Control of Johne’s Disease (JD) is a high priority, it causes significant economic losses in the livestock industry. An efficacious vaccine for JD is not currently available and no satisfactory treatment exists, so control programs depend on diagnostic tests based on detection of the immune response generated after infection with Mycobacterium avium subsp. paratuberculosis (MAP)-the causative agent of JD-to identify and remove infected animals and management practices to interrupt transmission. Objectives: The objective of this study was to evaluate a new, commercially-available, Enzyme-Linked, Immunosorbent Assay (ELISA) that was developed for cattle, for use with goat serum. For comparison, a United States Department of Agriculture (USDA)-approved ELISA kit for goats, an Agar Gel Immunodiffusion (AGID) test and a Polymerase Chain Reaction (PCR) test to detect MAP in fecal samples were also evaluated. Methods: Infection status at necropsy was taken as the reference standard, determined by gross, histological and microbiological examination of tissue specimens. The serum and fecal samples were taken from goat kids that had participated in a previous vaccine efficacy study. Eighty goat kids were vaccinated either once subcutaneously at eight weeks with a commercial vaccine, or orally at eight and 10 weeks with one of five experimental oral vaccines or a sham-control oral vaccine.
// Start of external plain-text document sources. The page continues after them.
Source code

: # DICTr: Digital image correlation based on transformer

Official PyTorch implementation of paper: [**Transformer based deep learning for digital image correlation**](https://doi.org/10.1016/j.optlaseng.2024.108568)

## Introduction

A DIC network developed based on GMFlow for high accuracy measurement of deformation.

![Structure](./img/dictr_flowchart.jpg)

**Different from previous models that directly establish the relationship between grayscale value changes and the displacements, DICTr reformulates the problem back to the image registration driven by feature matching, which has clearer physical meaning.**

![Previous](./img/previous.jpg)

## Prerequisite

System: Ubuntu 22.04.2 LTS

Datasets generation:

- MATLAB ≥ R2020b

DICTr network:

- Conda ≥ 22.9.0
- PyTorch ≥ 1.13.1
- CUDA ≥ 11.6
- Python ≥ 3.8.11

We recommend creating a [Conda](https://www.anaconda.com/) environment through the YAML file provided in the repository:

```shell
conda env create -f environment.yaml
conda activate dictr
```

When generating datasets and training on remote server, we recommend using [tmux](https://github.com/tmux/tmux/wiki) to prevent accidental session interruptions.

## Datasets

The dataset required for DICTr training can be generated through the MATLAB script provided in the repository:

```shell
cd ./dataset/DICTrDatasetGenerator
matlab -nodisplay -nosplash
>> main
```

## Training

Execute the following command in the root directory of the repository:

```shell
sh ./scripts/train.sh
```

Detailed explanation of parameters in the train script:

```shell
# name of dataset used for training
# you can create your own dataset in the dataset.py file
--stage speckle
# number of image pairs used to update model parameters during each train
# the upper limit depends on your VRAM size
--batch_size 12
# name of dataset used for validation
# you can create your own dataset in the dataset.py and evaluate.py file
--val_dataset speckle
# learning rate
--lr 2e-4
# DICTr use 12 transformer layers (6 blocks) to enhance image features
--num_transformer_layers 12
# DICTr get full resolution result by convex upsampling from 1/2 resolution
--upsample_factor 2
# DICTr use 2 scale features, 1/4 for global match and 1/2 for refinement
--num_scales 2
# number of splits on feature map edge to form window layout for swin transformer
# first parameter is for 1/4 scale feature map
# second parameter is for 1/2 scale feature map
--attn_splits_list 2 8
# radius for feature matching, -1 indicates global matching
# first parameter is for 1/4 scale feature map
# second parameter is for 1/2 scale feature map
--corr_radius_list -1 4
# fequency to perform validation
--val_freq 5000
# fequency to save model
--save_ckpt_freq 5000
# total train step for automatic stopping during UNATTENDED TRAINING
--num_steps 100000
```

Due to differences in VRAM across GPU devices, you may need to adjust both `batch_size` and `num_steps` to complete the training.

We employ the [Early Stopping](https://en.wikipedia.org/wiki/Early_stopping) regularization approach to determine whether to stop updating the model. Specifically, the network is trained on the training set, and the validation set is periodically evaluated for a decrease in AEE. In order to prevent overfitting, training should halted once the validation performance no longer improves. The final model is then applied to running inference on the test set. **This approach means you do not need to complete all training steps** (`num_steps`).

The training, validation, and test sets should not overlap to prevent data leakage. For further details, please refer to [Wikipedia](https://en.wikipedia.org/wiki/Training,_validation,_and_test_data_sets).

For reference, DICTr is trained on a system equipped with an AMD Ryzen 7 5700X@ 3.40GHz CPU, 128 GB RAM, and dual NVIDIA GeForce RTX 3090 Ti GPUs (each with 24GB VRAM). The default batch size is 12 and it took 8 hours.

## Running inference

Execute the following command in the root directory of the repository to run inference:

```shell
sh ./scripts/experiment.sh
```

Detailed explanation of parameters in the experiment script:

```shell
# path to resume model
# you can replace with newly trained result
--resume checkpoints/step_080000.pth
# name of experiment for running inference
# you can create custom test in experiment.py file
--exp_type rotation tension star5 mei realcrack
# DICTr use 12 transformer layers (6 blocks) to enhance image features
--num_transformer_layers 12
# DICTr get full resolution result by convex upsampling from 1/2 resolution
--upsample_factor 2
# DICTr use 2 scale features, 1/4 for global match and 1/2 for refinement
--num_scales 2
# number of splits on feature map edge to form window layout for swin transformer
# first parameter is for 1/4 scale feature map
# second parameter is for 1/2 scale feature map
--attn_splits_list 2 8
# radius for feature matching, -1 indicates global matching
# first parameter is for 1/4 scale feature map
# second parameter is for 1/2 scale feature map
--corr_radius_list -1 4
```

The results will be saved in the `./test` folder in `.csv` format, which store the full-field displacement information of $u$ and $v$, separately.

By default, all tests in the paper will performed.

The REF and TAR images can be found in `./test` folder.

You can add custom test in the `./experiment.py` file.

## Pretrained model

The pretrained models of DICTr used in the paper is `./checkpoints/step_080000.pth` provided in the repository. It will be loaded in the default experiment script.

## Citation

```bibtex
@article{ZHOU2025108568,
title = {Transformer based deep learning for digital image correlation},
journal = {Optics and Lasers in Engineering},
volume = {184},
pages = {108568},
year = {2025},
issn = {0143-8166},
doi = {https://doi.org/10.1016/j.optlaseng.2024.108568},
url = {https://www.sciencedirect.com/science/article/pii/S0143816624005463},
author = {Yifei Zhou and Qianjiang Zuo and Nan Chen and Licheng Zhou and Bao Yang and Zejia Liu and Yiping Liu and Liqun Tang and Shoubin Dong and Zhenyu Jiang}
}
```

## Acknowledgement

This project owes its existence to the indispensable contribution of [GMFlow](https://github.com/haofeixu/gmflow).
Kids were challenged orally with a bovine isolate of MAP, three weeks after the last vaccination. Results: None of the vaccines prevented infection. Samples taken from 10 to 13 months post-challenge were used to compare the assays. The specificity of all tests was 100%. At 13 months, the new ELISA, approved ELISA, AGID test and fecal PCR test had sensitivities of 55.7%, 52.9%, 24.3% and 87.1% respectively. At 11 months the sensitivities were 48.6%, 38.6%, 10.0% and 78.6% respectively and the sensitivity of the new ELISA was significantly better than the approved ELISA (p = 0.0196). Conclusion: The new ELISA effectively detected circulating MAP antibody in the serum of infected goats and the preliminary results in this study indicate the kit has potential for use in goat JD control programs. The results for the new ELISA in goat serum are comparable with those reported when the ELISA test is used for cattle serum.